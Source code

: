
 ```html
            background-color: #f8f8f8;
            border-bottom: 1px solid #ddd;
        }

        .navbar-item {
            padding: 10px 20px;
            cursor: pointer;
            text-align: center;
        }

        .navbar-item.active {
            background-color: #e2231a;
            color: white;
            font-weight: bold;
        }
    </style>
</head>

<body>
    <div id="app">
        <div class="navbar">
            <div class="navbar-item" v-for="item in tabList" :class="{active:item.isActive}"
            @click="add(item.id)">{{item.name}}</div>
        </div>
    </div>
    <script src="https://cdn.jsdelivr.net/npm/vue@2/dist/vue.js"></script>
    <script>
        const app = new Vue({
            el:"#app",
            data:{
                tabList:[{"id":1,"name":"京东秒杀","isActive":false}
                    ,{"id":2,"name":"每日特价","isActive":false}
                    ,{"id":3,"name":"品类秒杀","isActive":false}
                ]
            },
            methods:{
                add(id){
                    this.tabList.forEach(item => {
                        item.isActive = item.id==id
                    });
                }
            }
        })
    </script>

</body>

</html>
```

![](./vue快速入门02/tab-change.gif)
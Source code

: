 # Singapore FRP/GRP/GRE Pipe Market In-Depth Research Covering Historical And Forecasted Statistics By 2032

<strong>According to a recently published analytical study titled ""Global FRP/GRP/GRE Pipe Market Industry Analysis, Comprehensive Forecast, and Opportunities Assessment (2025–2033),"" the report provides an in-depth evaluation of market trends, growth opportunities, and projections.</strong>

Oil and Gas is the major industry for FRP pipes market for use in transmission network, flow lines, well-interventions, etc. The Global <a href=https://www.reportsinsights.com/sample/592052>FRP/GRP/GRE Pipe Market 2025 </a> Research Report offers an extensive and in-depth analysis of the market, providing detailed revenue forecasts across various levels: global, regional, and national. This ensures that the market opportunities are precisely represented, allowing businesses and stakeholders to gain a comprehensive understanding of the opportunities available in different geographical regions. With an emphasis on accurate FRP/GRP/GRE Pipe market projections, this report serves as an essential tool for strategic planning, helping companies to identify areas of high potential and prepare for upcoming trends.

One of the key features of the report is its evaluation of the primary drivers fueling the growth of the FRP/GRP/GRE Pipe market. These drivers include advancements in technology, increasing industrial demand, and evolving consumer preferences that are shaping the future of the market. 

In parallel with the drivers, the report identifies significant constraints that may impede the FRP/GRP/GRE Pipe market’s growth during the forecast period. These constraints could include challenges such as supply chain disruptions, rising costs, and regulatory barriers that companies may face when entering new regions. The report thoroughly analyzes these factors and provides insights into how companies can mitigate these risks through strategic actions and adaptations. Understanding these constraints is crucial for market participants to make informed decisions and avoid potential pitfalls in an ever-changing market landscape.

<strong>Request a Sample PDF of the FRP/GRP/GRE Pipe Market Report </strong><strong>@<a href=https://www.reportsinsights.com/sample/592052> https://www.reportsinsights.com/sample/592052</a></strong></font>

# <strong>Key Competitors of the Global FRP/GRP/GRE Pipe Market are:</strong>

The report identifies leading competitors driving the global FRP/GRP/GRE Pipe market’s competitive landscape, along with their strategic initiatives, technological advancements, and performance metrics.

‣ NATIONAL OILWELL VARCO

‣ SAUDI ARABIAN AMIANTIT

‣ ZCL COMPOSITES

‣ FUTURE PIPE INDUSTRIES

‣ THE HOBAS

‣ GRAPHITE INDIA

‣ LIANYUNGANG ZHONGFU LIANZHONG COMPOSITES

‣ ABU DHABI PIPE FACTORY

-------------------------

Task directions - Each line in the material above that mentions the word "companies" must be copied.

Completed task -
Oil and Gas is the major industry for FRP pipes market for use in transmission network, flow lines, well-interventions, etc. The Global <a href=https://www.reportsinsights.com/sample/592052>FRP/GRP/GRE Pipe Market 2025 </a> Research Report offers an extensive and in-depth analysis of the market, providing detailed revenue forecasts across various levels: global, regional, and national. This ensures that the market opportunities are precisely represented, allowing businesses and stakeholders to gain a comprehensive understanding of the opportunities available in different geographical regions. With an emphasis on accurate FRP/GRP/GRE Pipe market projections, this report serves as an essential tool for strategic planning, helping companies to identify areas of high potential and prepare for upcoming trends.
In parallel with the drivers, the report identifies significant constraints that may impede the FRP/GRP/GRE Pipe market’s growth during the forecast period. These constraints could include challenges such as supply chain disruptions, rising costs, and regulatory barriers that companies may face when entering new regions. The report thoroughly analyzes these factors and provides insights into how companies can mitigate these risks through strategic actions and adaptations. Understanding these constraints is crucial for market participants to make informed decisions and avoid potential pitfalls in an ever-changing market landscape.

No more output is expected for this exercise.